RaduH has asked for the wisdom of the Perl Monks concerning the following question:

Hi all, Continuing my work after I got good advice to my previous question (thanks quester), I've noticed a weird behavior I don't know how to explain. It doesn't bother me, but I'd like to understand it.

Short description: I am running a script on some HostA and this script resets HostB which I can control via ssh. To resume my interaction s with HostB I wanted to know when is HostB back online again. I followed the advice from quester and in a loop I try to connect to port 22 and read whatever the server listening there is about to say to me.
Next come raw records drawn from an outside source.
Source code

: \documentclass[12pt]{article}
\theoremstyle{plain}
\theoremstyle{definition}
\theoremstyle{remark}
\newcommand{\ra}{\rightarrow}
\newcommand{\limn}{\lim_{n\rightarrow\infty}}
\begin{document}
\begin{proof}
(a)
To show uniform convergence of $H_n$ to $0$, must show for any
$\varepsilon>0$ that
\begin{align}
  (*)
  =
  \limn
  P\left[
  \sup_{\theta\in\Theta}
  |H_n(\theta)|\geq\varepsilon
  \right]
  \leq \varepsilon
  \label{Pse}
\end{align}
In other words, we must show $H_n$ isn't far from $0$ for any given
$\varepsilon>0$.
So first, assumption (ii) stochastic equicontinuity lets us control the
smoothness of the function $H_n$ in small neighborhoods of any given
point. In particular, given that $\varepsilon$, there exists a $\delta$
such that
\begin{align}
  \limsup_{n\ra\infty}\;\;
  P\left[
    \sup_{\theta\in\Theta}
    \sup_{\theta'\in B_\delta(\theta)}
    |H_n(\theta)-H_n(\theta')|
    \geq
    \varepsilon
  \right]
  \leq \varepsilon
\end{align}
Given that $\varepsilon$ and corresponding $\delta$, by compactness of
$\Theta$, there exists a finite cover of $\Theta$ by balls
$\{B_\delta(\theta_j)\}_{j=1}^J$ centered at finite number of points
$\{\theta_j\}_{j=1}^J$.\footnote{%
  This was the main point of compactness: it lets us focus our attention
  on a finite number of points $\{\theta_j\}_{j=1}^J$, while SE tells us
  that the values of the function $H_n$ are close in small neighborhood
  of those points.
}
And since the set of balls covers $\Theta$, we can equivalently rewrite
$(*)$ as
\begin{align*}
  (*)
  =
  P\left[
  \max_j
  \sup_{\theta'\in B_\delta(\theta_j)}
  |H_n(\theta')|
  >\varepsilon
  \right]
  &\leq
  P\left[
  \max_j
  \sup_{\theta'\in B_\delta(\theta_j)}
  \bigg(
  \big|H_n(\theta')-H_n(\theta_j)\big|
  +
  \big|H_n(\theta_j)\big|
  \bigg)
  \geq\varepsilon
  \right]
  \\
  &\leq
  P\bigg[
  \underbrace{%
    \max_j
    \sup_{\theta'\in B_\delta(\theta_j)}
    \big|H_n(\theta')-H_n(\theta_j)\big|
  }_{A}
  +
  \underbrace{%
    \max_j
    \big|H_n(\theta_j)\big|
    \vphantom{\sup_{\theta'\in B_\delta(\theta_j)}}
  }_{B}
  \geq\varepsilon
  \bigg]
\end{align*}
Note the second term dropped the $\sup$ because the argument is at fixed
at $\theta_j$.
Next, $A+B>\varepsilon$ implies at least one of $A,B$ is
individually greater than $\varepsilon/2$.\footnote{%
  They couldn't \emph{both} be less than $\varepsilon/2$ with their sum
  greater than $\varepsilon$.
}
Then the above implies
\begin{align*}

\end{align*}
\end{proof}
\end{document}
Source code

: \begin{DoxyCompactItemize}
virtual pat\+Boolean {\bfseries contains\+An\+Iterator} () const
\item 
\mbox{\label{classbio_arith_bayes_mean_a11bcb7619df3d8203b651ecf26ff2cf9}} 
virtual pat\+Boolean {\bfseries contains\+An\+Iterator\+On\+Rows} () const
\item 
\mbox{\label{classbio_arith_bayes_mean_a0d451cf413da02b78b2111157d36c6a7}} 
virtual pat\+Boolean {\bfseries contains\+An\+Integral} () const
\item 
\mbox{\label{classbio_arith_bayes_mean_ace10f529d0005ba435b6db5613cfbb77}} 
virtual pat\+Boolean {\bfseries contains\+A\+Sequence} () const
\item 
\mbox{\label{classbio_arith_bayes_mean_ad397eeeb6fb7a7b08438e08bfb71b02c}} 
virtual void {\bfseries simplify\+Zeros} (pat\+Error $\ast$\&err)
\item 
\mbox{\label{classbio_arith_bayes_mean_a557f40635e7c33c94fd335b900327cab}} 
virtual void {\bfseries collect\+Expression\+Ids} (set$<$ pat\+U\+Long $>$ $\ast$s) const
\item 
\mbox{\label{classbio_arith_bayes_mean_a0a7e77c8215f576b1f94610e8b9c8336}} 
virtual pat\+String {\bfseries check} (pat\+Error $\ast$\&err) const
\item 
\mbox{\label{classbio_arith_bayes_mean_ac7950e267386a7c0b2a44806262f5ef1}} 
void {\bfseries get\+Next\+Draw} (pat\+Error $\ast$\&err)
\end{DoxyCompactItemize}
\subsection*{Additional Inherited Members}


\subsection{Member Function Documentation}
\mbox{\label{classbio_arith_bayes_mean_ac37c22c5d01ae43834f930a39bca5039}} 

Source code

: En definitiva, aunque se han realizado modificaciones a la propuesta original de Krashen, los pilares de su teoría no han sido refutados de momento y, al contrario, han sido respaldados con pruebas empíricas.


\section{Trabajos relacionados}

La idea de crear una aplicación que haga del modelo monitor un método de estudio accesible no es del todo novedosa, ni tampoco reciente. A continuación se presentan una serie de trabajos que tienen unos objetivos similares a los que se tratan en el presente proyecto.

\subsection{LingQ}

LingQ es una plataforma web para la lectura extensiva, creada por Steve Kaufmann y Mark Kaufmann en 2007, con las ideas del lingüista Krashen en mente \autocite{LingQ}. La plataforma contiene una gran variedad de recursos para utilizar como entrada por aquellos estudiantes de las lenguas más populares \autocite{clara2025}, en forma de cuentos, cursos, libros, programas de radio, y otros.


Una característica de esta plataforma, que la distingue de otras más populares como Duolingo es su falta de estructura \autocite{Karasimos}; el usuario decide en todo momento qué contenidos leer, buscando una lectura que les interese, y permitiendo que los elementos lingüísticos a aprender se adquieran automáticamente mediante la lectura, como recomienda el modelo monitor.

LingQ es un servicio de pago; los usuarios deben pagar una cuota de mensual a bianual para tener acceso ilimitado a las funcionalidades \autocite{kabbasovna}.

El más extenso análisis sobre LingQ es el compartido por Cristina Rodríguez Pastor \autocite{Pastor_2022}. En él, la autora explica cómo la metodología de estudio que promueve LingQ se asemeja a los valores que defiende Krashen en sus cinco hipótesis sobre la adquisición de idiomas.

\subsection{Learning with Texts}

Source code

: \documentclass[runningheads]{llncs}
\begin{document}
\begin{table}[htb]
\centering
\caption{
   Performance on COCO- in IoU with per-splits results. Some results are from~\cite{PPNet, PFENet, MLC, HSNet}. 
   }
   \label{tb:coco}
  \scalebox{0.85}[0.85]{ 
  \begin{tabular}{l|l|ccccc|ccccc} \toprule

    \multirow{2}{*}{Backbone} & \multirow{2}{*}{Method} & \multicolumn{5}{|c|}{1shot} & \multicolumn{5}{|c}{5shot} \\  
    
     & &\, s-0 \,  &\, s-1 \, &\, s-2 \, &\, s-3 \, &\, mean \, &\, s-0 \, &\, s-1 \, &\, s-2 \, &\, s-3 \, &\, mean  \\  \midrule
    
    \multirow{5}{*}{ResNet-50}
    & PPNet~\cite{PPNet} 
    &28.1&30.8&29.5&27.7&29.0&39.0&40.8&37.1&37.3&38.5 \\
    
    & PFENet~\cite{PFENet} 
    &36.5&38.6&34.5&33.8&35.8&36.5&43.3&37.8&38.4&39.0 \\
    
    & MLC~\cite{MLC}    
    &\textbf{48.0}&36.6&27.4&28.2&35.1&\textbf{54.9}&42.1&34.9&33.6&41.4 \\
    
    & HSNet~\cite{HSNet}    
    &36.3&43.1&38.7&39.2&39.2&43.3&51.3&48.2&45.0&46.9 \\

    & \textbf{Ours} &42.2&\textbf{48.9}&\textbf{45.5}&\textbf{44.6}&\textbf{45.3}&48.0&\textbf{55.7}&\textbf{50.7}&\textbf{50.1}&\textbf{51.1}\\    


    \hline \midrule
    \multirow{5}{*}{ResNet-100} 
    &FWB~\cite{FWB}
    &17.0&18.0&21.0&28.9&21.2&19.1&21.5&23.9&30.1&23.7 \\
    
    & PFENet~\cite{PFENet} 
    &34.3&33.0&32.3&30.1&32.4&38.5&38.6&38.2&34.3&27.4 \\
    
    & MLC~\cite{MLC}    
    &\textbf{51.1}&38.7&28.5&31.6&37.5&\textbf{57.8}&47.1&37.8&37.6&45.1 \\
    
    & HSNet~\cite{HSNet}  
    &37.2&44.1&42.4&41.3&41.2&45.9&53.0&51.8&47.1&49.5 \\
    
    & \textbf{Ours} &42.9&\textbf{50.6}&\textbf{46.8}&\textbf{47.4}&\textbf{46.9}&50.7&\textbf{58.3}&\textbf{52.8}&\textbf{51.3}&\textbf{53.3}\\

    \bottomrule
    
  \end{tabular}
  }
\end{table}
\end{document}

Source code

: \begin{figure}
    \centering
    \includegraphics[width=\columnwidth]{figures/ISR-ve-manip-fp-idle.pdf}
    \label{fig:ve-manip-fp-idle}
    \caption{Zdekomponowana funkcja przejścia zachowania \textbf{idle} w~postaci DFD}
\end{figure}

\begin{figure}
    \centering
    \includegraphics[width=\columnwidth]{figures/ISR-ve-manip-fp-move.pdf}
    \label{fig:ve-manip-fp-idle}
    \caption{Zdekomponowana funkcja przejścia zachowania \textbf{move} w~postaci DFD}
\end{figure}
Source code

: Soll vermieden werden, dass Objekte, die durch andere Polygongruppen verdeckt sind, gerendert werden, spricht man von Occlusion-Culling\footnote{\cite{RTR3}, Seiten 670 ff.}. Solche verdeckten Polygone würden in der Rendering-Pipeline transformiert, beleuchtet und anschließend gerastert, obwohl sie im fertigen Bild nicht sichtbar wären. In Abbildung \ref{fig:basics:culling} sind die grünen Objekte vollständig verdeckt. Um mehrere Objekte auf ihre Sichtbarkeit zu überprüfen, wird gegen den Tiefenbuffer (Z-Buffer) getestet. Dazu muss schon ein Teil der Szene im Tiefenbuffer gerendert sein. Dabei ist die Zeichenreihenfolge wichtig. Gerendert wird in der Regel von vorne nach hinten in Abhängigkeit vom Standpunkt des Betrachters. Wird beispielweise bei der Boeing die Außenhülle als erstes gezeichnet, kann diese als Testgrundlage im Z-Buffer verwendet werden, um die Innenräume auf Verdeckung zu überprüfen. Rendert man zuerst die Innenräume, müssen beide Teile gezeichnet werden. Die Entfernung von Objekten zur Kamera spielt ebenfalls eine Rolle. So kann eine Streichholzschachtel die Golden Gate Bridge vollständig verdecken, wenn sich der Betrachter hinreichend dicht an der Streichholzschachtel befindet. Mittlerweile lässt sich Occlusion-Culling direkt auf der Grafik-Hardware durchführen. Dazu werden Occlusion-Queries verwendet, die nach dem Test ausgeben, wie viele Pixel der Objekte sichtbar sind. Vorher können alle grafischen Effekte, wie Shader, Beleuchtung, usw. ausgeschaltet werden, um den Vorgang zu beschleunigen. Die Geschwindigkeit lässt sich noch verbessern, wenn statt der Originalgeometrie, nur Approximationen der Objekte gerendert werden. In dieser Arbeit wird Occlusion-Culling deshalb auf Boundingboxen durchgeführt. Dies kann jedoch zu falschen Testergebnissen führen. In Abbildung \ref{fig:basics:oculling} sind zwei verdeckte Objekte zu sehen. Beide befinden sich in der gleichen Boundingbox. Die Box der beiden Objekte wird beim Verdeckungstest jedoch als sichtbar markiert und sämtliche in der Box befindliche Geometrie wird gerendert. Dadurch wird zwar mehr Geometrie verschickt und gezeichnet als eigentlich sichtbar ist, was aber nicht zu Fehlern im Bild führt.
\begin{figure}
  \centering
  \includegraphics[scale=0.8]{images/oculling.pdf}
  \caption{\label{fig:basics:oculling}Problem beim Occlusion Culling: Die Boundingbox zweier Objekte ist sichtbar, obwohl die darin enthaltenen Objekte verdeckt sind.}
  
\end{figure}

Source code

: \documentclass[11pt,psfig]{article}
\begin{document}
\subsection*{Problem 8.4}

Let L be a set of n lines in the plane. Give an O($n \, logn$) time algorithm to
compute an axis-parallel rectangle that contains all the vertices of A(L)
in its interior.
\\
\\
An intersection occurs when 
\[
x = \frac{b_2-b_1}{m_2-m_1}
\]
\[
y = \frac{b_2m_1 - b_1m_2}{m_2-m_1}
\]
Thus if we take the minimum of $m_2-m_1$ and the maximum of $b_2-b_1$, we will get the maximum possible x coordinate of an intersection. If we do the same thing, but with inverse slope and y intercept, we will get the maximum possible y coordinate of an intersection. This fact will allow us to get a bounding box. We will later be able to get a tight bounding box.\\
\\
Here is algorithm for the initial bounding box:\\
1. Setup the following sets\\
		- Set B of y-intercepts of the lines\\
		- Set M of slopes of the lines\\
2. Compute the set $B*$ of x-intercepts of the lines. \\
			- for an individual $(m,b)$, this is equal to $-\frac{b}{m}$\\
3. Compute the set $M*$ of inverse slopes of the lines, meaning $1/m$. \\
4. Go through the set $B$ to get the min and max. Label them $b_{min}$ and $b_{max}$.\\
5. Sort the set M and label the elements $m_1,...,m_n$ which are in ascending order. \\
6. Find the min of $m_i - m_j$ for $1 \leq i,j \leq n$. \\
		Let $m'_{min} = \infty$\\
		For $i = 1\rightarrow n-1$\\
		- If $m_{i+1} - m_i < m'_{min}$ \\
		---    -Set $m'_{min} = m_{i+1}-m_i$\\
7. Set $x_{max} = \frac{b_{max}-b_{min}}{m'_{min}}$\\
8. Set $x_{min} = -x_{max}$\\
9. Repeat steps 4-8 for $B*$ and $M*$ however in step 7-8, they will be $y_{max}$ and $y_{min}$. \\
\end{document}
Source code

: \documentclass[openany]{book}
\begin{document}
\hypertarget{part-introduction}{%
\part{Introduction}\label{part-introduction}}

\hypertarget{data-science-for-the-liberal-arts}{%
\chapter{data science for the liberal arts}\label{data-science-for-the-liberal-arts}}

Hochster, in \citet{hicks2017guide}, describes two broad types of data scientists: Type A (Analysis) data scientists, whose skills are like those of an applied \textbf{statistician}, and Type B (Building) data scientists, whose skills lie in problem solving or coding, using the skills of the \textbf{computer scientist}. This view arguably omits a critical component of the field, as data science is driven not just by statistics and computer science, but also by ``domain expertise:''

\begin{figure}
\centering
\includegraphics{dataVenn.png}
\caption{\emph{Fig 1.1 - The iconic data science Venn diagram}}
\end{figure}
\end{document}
Under normal circumstances, that server is the sshd and I should be reading a line beginning with "SSH". If this does not happen I go to sleep for 3 seconds and try again. I do this until I get my "SSH" line and then I go on with the rest of the script.

The thing is, the reboot procedure does take a while and in my try_to_connect-sleep loop I increment a counter just to see how many times I tried and just get some feedback that my script is still alive and probing the other host. the loop looks like this:

do { $connected = connect(SOCK, $paddr); if($connected) { $line = <SOCK>; print("$line online\n"); close(SOCK); $connected = 0; if ($line =~ /SSH/) {# connected to sshd - I'm ready $done = 1; } else {# connected to ... who the heck is listening on port 22? ...some code here } } else { $attempts++; print("Trying again ... ($attempts) \n"); sleep(3); #sleep 3 seconds before trying again } } while(!$done);
My curiosity was triggered by how the "trying again" messages are printed. First one comes as expected, then then second one comes after 2-4 seconds. The third one can take 10 or more seconds to show up and then they come at 3 sec intervals. I am not bothered by how long it takes to get access to sshd so the fact that the total is around 30-40 seconds is not an issue. I am just curious about this weird timing and why is it always the second iteration?

Any ideas anyone?

Thanks!

Replies are listed 'Best First'.
Re: Socket connect curiosity
by quester (Vicar) on Dec 01, 2007 at 10:32 UTC
    Hmm... that is a good question. It is surely due to the timing of events as the target system goes through its startup.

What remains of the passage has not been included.